● **BRIEF**:
Whenever "random" occurs in a line of the material, list that line.
___
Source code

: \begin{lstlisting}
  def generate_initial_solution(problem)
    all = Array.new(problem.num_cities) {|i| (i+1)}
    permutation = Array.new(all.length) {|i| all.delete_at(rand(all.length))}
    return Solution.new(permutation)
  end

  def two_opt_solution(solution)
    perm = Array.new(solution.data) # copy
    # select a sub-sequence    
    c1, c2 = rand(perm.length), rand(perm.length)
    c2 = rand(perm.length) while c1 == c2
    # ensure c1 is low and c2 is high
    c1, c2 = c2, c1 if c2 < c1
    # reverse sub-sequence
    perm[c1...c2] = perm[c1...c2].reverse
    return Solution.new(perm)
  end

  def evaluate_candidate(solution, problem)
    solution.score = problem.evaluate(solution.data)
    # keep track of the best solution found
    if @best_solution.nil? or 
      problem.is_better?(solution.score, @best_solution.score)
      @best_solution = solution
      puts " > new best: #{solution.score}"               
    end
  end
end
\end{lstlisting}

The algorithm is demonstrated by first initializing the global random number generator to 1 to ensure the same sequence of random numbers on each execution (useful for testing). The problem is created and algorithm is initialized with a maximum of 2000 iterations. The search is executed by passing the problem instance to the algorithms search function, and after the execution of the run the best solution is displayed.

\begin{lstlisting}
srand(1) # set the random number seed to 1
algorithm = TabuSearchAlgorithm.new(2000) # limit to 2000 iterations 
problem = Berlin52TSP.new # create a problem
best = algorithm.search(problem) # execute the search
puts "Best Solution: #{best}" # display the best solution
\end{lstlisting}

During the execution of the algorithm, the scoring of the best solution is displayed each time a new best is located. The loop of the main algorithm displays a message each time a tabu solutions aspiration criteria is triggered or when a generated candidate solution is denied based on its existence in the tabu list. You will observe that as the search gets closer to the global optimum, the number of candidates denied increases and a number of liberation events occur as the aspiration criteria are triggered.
___
● **SOLUTION FOR THIS EXERCISE**:
The algorithm is demonstrated by first initializing the global random number generator to 1 to ensure the same sequence of random numbers on each execution (useful for testing). The problem is created and algorithm is initialized with a maximum of 2000 iterations. The search is executed by passing the problem instance to the algorithms search function, and after the execution of the run the best solution is displayed.
srand(1) # set the random number seed to 1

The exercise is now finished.